**WHAT IS NEEDED**
Give every entry again, unchanged, and leave its images out.

[Collected data]
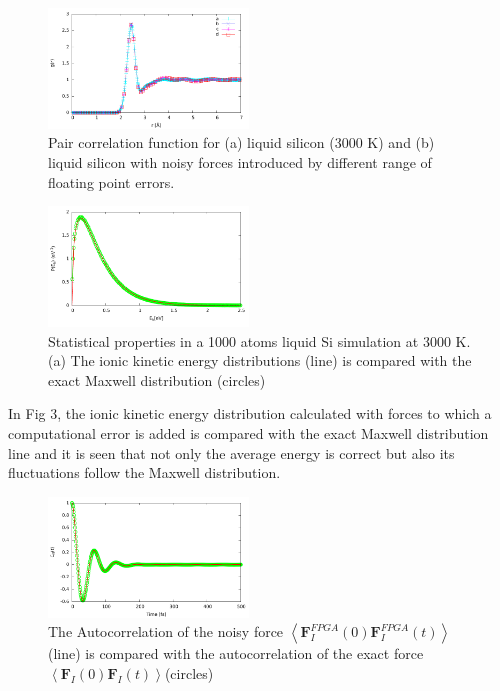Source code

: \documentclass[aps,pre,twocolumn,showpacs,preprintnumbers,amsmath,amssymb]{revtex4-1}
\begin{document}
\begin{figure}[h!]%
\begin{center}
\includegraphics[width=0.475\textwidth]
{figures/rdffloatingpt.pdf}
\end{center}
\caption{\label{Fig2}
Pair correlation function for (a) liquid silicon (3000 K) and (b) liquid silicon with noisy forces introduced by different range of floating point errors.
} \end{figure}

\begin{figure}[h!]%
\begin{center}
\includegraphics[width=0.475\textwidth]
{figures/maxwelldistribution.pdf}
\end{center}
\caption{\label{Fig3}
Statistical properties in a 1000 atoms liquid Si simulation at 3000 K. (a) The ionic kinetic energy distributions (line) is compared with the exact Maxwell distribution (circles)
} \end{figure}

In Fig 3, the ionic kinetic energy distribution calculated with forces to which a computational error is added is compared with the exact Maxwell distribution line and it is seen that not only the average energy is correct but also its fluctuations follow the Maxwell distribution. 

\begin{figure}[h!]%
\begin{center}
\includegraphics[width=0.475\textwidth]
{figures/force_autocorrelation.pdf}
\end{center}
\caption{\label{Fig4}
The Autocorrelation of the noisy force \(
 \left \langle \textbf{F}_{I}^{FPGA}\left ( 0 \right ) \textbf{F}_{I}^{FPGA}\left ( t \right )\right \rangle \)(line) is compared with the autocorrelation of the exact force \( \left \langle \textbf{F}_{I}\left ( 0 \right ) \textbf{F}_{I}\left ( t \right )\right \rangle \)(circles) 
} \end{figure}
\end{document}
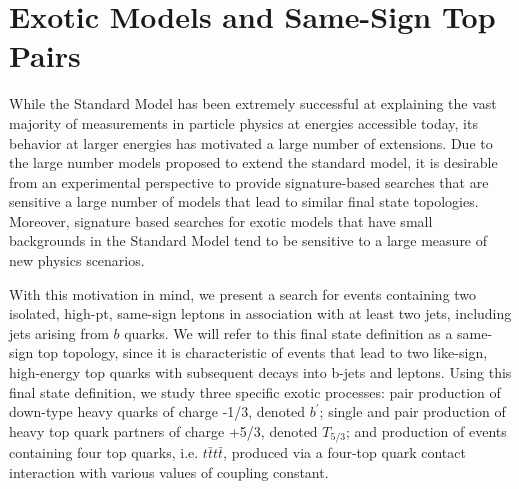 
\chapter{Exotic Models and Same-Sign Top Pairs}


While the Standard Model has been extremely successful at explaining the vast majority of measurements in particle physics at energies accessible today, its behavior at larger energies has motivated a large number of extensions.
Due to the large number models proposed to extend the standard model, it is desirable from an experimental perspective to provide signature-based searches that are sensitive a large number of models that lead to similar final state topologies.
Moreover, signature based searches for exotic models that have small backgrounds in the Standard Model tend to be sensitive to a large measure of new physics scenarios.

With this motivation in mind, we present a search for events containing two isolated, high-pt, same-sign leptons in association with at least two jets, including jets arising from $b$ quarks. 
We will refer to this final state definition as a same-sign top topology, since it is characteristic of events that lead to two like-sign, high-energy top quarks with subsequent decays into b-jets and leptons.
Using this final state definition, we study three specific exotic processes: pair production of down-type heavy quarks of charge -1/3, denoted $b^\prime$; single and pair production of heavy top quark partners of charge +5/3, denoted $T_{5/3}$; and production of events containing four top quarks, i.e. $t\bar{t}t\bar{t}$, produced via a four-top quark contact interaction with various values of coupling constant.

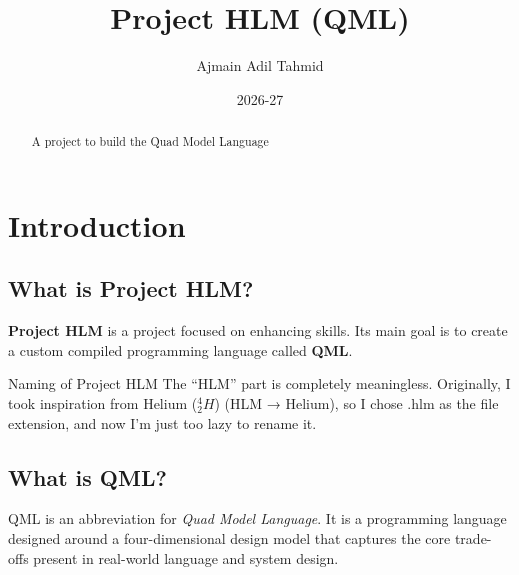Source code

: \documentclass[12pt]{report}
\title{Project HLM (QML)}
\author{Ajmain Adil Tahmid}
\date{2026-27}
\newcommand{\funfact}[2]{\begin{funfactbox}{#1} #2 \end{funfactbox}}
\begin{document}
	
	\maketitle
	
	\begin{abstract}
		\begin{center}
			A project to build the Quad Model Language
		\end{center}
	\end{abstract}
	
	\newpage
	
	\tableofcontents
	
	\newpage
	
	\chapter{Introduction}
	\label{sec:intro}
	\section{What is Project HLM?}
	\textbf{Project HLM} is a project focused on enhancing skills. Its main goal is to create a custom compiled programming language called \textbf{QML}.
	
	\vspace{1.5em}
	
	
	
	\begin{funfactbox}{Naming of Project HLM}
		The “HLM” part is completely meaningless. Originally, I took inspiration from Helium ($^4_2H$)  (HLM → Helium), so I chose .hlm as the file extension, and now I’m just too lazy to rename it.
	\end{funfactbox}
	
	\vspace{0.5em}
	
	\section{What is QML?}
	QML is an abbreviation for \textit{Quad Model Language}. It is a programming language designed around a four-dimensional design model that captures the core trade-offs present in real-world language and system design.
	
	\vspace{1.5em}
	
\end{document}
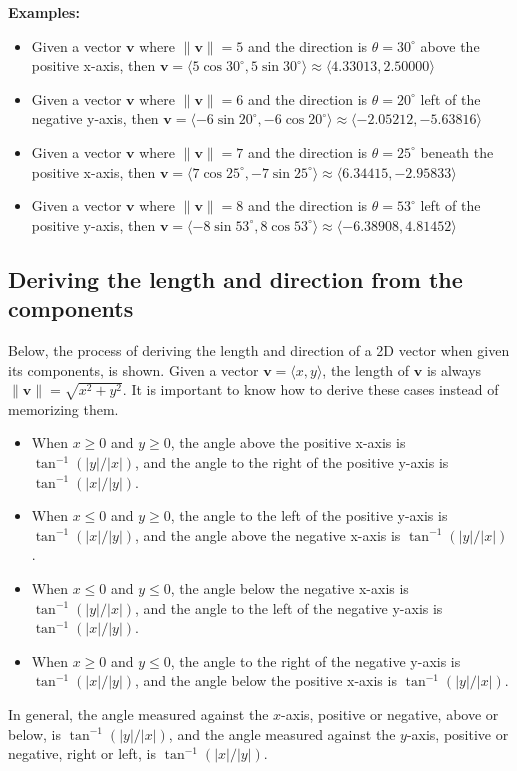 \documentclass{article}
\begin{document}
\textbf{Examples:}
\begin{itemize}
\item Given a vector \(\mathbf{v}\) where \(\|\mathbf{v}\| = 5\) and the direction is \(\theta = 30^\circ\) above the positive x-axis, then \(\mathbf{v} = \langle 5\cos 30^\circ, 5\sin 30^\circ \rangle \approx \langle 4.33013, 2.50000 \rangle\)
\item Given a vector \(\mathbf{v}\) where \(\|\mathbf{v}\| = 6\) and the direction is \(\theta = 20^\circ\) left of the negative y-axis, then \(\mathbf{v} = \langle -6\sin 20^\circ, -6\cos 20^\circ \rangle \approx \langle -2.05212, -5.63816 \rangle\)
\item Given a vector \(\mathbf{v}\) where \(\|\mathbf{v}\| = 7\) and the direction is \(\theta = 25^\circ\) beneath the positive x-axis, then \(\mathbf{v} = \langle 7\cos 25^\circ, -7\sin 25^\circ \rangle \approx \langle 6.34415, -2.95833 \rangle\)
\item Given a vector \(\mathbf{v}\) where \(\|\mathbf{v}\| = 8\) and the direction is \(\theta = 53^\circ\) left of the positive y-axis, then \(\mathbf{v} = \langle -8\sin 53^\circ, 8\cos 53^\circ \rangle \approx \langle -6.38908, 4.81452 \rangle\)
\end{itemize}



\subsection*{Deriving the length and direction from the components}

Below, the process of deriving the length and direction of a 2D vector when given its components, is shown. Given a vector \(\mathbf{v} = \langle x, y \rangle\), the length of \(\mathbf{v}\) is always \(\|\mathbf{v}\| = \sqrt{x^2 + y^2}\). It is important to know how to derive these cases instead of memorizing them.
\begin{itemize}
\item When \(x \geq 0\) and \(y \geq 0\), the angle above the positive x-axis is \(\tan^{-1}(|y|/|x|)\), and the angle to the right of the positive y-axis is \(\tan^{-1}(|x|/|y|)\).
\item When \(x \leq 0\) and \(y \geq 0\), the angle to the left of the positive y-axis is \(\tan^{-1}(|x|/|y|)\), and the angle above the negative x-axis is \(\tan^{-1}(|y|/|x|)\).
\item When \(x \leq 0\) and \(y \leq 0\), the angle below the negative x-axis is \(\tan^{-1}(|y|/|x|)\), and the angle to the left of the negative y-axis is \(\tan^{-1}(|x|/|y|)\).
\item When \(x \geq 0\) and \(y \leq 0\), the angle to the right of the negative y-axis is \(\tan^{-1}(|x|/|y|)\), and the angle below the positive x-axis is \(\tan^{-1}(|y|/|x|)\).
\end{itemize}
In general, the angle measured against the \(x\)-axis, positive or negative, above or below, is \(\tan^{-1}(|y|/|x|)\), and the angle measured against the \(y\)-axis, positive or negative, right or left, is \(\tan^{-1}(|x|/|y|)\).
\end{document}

**RESULT OF THE TASK**
Source code

: \documentclass[aps,pre,twocolumn,showpacs,preprintnumbers,amsmath,amssymb]{revtex4-1}
\begin{document}
\begin{figure}[h!]%
\begin{center}
\includegraphics[width=0.475\textwidth]
{figures/rdffloatingpt.pdf}
\end{center}
\caption{\label{Fig2}
Pair correlation function for (a) liquid silicon (3000 K) and (b) liquid silicon with noisy forces introduced by different range of floating point errors.
} \end{figure}

\begin{figure}[h!]%
\begin{center}
\includegraphics[width=0.475\textwidth]
{figures/maxwelldistribution.pdf}
\end{center}
\caption{\label{Fig3}
Statistical properties in a 1000 atoms liquid Si simulation at 3000 K. (a) The ionic kinetic energy distributions (line) is compared with the exact Maxwell distribution (circles)
} \end{figure}

In Fig 3, the ionic kinetic energy distribution calculated with forces to which a computational error is added is compared with the exact Maxwell distribution line and it is seen that not only the average energy is correct but also its fluctuations follow the Maxwell distribution. 

\begin{figure}[h!]%
\begin{center}
\includegraphics[width=0.475\textwidth]
{figures/force_autocorrelation.pdf}
\end{center}
\caption{\label{Fig4}
The Autocorrelation of the noisy force \(
 \left \langle \textbf{F}_{I}^{FPGA}\left ( 0 \right ) \textbf{F}_{I}^{FPGA}\left ( t \right )\right \rangle \)(line) is compared with the autocorrelation of the exact force \( \left \langle \textbf{F}_{I}\left ( 0 \right ) \textbf{F}_{I}\left ( t \right )\right \rangle \)(circles) 
} \end{figure}
\end{document}
\chapter{Exotic Models and Same-Sign Top Pairs}


While the Standard Model has been extremely successful at explaining the vast majority of measurements in particle physics at energies accessible today, its behavior at larger energies has motivated a large number of extensions.
Due to the large number models proposed to extend the standard model, it is desirable from an experimental perspective to provide signature-based searches that are sensitive a large number of models that lead to similar final state topologies.
Moreover, signature based searches for exotic models that have small backgrounds in the Standard Model tend to be sensitive to a large measure of new physics scenarios.

With this motivation in mind, we present a search for events containing two isolated, high-pt, same-sign leptons in association with at least two jets, including jets arising from $b$ quarks. 
We will refer to this final state definition as a same-sign top topology, since it is characteristic of events that lead to two like-sign, high-energy top quarks with subsequent decays into b-jets and leptons.
Using this final state definition, we study three specific exotic processes: pair production of down-type heavy quarks of charge -1/3, denoted $b^\prime$; single and pair production of heavy top quark partners of charge +5/3, denoted $T_{5/3}$; and production of events containing four top quarks, i.e. $t\bar{t}t\bar{t}$, produced via a four-top quark contact interaction with various values of coupling constant.

Source code

: \documentclass[12pt]{report}
\title{Project HLM (QML)}
\author{Ajmain Adil Tahmid}
\date{2026-27}
\newcommand{\funfact}[2]{\begin{funfactbox}{#1} #2 \end{funfactbox}}
\begin{document}
	
	\maketitle
	
	\begin{abstract}
		\begin{center}
			A project to build the Quad Model Language
		\end{center}
	\end{abstract}
	
	\newpage
	
	\tableofcontents
	
	\newpage
	
	\chapter{Introduction}
	\label{sec:intro}
	\section{What is Project HLM?}
	\textbf{Project HLM} is a project focused on enhancing skills. Its main goal is to create a custom compiled programming language called \textbf{QML}.
	
	\vspace{1.5em}
	
	
	
	\begin{funfactbox}{Naming of Project HLM}
		The “HLM” part is completely meaningless. Originally, I took inspiration from Helium ($^4_2H$)  (HLM → Helium), so I chose .hlm as the file extension, and now I’m just too lazy to rename it.
	\end{funfactbox}
	
	\vspace{0.5em}
	
	\section{What is QML?}
	QML is an abbreviation for \textit{Quad Model Language}. It is a programming language designed around a four-dimensional design model that captures the core trade-offs present in real-world language and system design.
	
	\vspace{1.5em}
	
\end{document}
 \documentclass{article}
\begin{document}
\textbf{Examples:}
\begin{itemize}
\item Given a vector \(\mathbf{v}\) where \(\|\mathbf{v}\| = 5\) and the direction is \(\theta = 30^\circ\) above the positive x-axis, then \(\mathbf{v} = \langle 5\cos 30^\circ, 5\sin 30^\circ \rangle \approx \langle 4.33013, 2.50000 \rangle\)
\item Given a vector \(\mathbf{v}\) where \(\|\mathbf{v}\| = 6\) and the direction is \(\theta = 20^\circ\) left of the negative y-axis, then \(\mathbf{v} = \langle -6\sin 20^\circ, -6\cos 20^\circ \rangle \approx \langle -2.05212, -5.63816 \rangle\)
\item Given a vector \(\mathbf{v}\) where \(\|\mathbf{v}\| = 7\) and the direction is \(\theta = 25^\circ\) beneath the positive x-axis, then \(\mathbf{v} = \langle 7\cos 25^\circ, -7\sin 25^\circ \rangle \approx \langle 6.34415, -2.95833 \rangle\)
\item Given a vector \(\mathbf{v}\) where \(\|\mathbf{v}\| = 8\) and the direction is \(\theta = 53^\circ\) left of the positive y-axis, then \(\mathbf{v} = \langle -8\sin 53^\circ, 8\cos 53^\circ \rangle \approx \langle -6.38908, 4.81452 \rangle\)
\end{itemize}



\subsection*{Deriving the length and direction from the components}

Below, the process of deriving the length and direction of a 2D vector when given its components, is shown. Given a vector \(\mathbf{v} = \langle x, y \rangle\), the length of \(\mathbf{v}\) is always \(\|\mathbf{v}\| = \sqrt{x^2 + y^2}\). It is important to know how to derive these cases instead of memorizing them.
\begin{itemize}
\item When \(x \geq 0\) and \(y \geq 0\), the angle above the positive x-axis is \(\tan^{-1}(|y|/|x|)\), and the angle to the right of the positive y-axis is \(\tan^{-1}(|x|/|y|)\).
\item When \(x \leq 0\) and \(y \geq 0\), the angle to the left of the positive y-axis is \(\tan^{-1}(|x|/|y|)\), and the angle above the negative x-axis is \(\tan^{-1}(|y|/|x|)\).
\item When \(x \leq 0\) and \(y \leq 0\), the angle below the negative x-axis is \(\tan^{-1}(|y|/|x|)\), and the angle to the left of the negative y-axis is \(\tan^{-1}(|x|/|y|)\).
\item When \(x \geq 0\) and \(y \leq 0\), the angle to the right of the negative y-axis is \(\tan^{-1}(|x|/|y|)\), and the angle below the positive x-axis is \(\tan^{-1}(|y|/|x|)\).
\end{itemize}
In general, the angle measured against the \(x\)-axis, positive or negative, above or below, is \(\tan^{-1}(|y|/|x|)\), and the angle measured against the \(y\)-axis, positive or negative, right or left, is \(\tan^{-1}(|x|/|y|)\).
\end{document}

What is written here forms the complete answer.